Peter Staudenmaier became the fifteenth member of the department to win a Faculty Award for Teaching Excellence and the second to win the Teacher of the Year Award from A & S. In fact, more than a third of the current history faculty have won teaching awards from the university or the college.
On the left, Peter accepts his Award for Teaching Excellence at the Annual Pere Marquette Dinner on May 2, 2019. On the right, Tim McMahon, who won the award two years ago, acts as Master of Ceremonies at the dinner.
Daniel Meissner became the fourth history faculty member to be awarded the Excellence in Advising Award from the college of Arts and Sciences (joining Kristen Foster, Tim McMahon, and Julius Ruff). Dan is pictured here at the Arts and Sciences awards celebration with Madeleine Mathias, the advisee who nominated him for the award. Her nomination letter read, in part, Dr. Meissner “has helped me take advantage of so many opportunities and always promotes my education and abilities. As I graduate this year, I cannot thank him enough for everything he has done and I cannot imagine of a more perfect candidate for this award.”
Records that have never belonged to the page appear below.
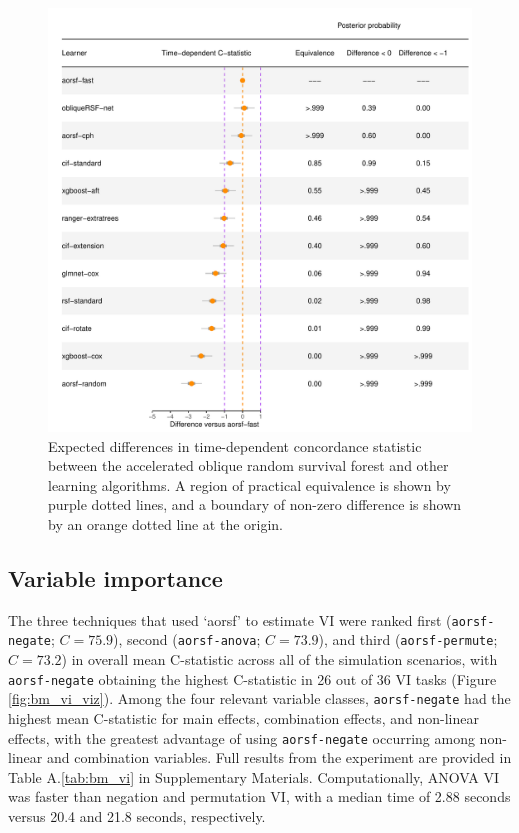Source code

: \documentclass[12pt]{article}\usepackage[]{graphicx}\usepackage[]{xcolor}
\makeatletter
\def\maxwidth{ %
  \ifdim\Gin@nat@width>\linewidth
    \linewidth
  \else
    \Gin@nat@width
  \fi
}
\newenvironment{knitrout}{}{} %
\newcommand{\tabrefAppendix}[1]{Table A.\ref{#1}}
\makeatother
\begin{document}
\begin{knitrout}
\color{fgcolor}\begin{figure}
\includegraphics[width=\maxwidth]{figure/bm_pred_model_viz_cstat-1} \caption[Expected differences in time-dependent concordance statistic between the accelerated oblique random survival forest and other learning algorithms]{Expected differences in time-dependent concordance statistic between the accelerated oblique random survival forest and other learning algorithms. A region of practical equivalence is shown by purple dotted lines, and a boundary of non-zero difference is shown by an orange dotted line at the origin.}\label{fig:bm_pred_model_viz_cstat}
\end{figure}

\end{knitrout}

\subsection{Variable importance} \label{sec:results_vi}



The three techniques that used `aorsf' to estimate VI were ranked first (\texttt{aorsf-negate}; $C = 75.9$), second (\texttt{aorsf-anova}; $C = 73.9$), and third (\texttt{aorsf-permute}; $C = 73.2$) in overall mean C-statistic across all of the simulation scenarios, with \texttt{aorsf-negate} obtaining the highest C-statistic in 26 out of 36 VI tasks (Figure \ref{fig:bm_vi_viz}). Among the four relevant variable classes, \texttt{aorsf-negate} had the highest mean C-statistic for main effects, combination effects, and non-linear effects, with the greatest advantage of using \texttt{aorsf-negate} occurring among non-linear and combination variables. Full results from the experiment are provided in \tabrefAppendix{tab:bm_vi} in Supplementary Materials. Computationally, ANOVA VI was faster than negation and permutation VI, with a median time of 2.88 seconds versus 20.4 and 21.8 seconds, respectively.
\end{document}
Finally, we bid farewell and good luck to two of our long-time colleagues, Dr. Julius Ruff and Fr. Michael Zeps, SJ, who retired in May.
Julius began teaching at Marquette in 1980. He is the author of two major monographs, Crime, Justice and Public Order in Old Regime France, and Violence in Early Modern Europe, 1500-1800, and co-author of Discovering the Western Past a textbook that went through several editions. Among his academic honors were a National Endowment for the Humanities fellowship (1987), his selection as a Sesquicentennial Distinguished Alumni Lecturer at Guilford College (1988), and his election as Co-President of the Society for French Historical Studies.
At Marquette Julius taught sixteen different courses on topics ranging from the Ancient Regime in France to the 1960s. One of his great successes was History and Philosophy of Crime and Punishment, which he co-developed and taught many times. Somewhat more recently, he began teaching a course on the First World War, which quickly became favorite among history majors and non-majors alike.
In 1998 Julius received the John P. Raynor Faculty Award for Teaching Excellence, while in 2007 he won the Excellence in Advising Award in the College of Arts and Sciences. He was a long-time Director of Graduate Studies and in 2013 served as Acting Chair.
Mike finished forty years at Marquette in fall 2018. He has taught classes ranging over several continents and centuries: modern Europe, both halves of Western Civilization, European intellectual history, and American military history. He published the monograph Education and the Crisis of the First Republic—on post-war Austria—and continues to work on a photographic and historical survey of public housing in Vienna and its association with Nazi architecture and politics.
Mike has for many years and continues to be the resident minister in Cobeen Hall. He has been responsible for weekly masses at Joan of Arc Chapel and in Cobeen (some in Latin), and has been asked to deliver prayers to begin and end countless campus occasions. He has married—and buried—many students and former students.
Besides his role as a Jesuit, Mike’s great love is music. That’s him playing “Ashokan Farewell” at the beginning of the History Department video History Matters. In addition to his long-time association with the Marquette University Symphony Orchestra, he plays with numerous ensembles at the university and in the community, and has performed at many weddings, campus gatherings, and off-campus events. One of his most successful classes was a research seminar hat combined music, intellectual history, and technology.